Speaker
Description
One of the biggest questions in Nuclear Astrophysics is how elements are synthesized in stars. In the traditional nucleosynthesis picture, elements are thought to be created by one of the two traditional neutron-capture processes, namely the slow (s) and rapid (r) processes. Recent observations of carbon-enhanced metal poor stars (CEMP), however, show that observed abundance patterns cannot be reproduced by these traditional processes, and indicate that an additional process known as the intermediate neutron-capture process (i-process) is needed to describe these abundances.
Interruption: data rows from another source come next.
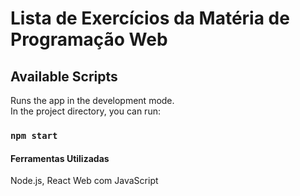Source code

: # Lista de Exercícios da Matéria de Programação Web

## Available Scripts

Runs the app in the development mode.  
In the project directory, you can run:

### `npm start`

#### Ferramentas Utilizadas

Node.js, React Web com JavaScript
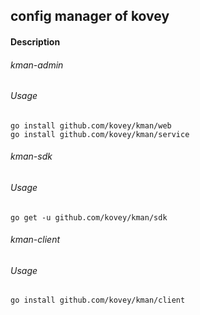 ## config manager of kovey
#### Description
###### kman-admin
###### Usage
    go install github.com/kovey/kman/web
    go install github.com/kovey/kman/service

###### kman-sdk
###### Usage
    go get -u github.com/kovey/kman/sdk

###### kman-client
###### Usage
    go install github.com/kovey/kman/client
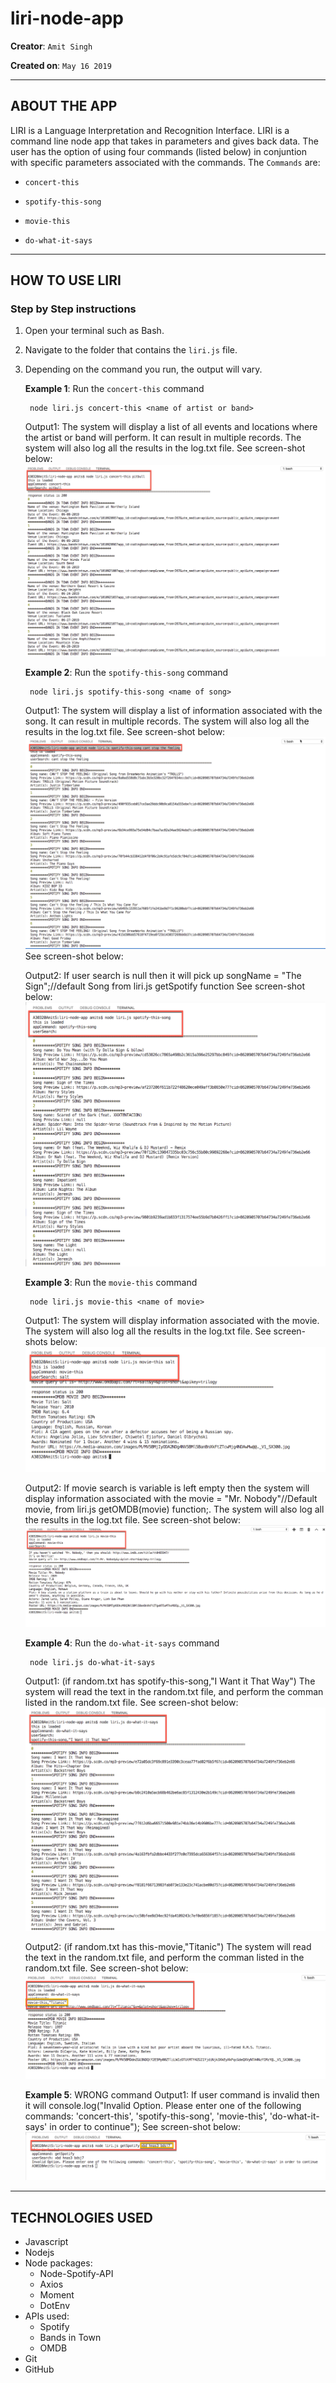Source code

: # liri-node-app

**Creator**: `Amit Singh`

**Created on**: `May 16 2019`

- - -

## ABOUT THE APP
LIRI is a Language Interpretation and Recognition Interface. LIRI is a command line node app that takes in parameters and gives back data. The user has the option of using four commands (listed below) in conjuntion with specific parameters associated with the commands. The  `Commands` are:

   * `concert-this`

   * `spotify-this-song`

   * `movie-this`

   * `do-what-it-says`

- - -
## HOW TO USE LIRI
### **Step by Step instructions**

1. Open your terminal such as Bash.
2. Navigate to the folder that contains the `liri.js` file. 
3. Depending on the command you run, the output will vary. 

    **Example 1**: Run the `concert-this` command
    
        node liri.js concert-this <name of artist or band>
    
    Output1: The system will display a list of all events and locations where the artist or band will perform. It can result in multiple records. The system will also log all the results in the log.txt file. 
    See screen-shot below:
    ![Results](/screenshots/concert_this_results.PNG)

    **Example 2**: Run the `spotify-this-song` command
    
        node liri.js spotify-this-song <name of song>
    
    Output1: The system will display a list of information associated with the song. It can result in multiple records. The system will also log all the results in the log.txt file. 
    See screen-shot below:
    ![Results](/screenshots/spotify_this_results.PNG)
    See screen-shot below:
   
    Output2: If user search is null then it will pick up songName = "The Sign";//default Song from  liri.js getSpotify function
    See screen-shot below:
    ![Results](/screenshots/spotify_this_user_serach_null_results.png)

    **Example 3**: Run the `movie-this` command
    
        node liri.js movie-this <name of movie>
    
    Output1: The system will display information associated with the movie. The system will also log all the results in the log.txt file. See screen-shots below:
    ![Results](/screenshots/movie_this_results.PNG)
    
    Output2: If movie search is variable is left empty then the system will display information associated with the movie = "Mr. Nobody"//Default movie, from liri.js getOMDB(movie) function;. The system will also log all the results in the log.txt file. 
    See screen-shot below:
    ![Results](/screenshots/movie_this_user_search_null_results.PNG)


    **Example 4**: Run the `do-what-it-says` command
        
        node liri.js do-what-it-says
        
    Output1: (if random.txt has spotify-this-song,"I Want it That Way") The system will read the text in the random.txt file, and perform the comman listed in the random.txt file. 
    See screen-shot below:
    ![Results](/screenshots/do_what_it_says_results_spotify_this_song.png)
    
    Output2: (if random.txt has this-movie,"Titanic") The system will read the text in the random.txt file, and perform the comman listed in the random.txt file. 
    See screen-shot below:
    ![Results](/screenshots/do_what_it_says_results_movie_this.png)

    **Example 5**: WRONG command
     Output1: If user command is invalid then it will console.log("Invalid Option. Please enter one of the following commands: 'concert-this', 'spotify-this-song', 'movie-this', 'do-what-it-says' in order to continue");
    See screen-shot below:
    ![Results](/screenshots/user_invalid_serach_results.png)

- - -

## TECHNOLOGIES USED
* Javascript
* Nodejs
* Node packages:
    * Node-Spotify-API
    * Axios
    * Moment
    * DotEnv
* APIs used:
    * Spotify
    * Bands in Town
    * OMDB
* Git
* GitHub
Occurring at intermediate neutron densities, the majority of nuclear physics properties (mass, half-life, etc.) are well constrained, however the neutron-capture cross sections and reaction rates remain largely unmeasured. In a sensitivity study by the NuGrid Collaboration, $^{141}$Ba(n,$\gamma$)$^{142}$Ba was identified as a high-priority measurement due to its impact on the production of praseodymium in CEMP-i stars. In this talk, I will discuss the first experimental constraint of the $^{141}$Ba(n,$\gamma$)$^{142}$Ba using the $\beta$-Oslo method. The experiment took place at Argonne National Laboratory's CARIBU facility where a $^{142}$Cs beam was delivered into the SuN detector and SuNTAN tape transport system. Results on the nuclear level density and $\gamma$-ray strength function following the decay of $^{142}$Cs to $^{142}$Ba will be presented along with $^{141}$Ba(n,$\gamma$)$^{142}$Ba reaction rate results.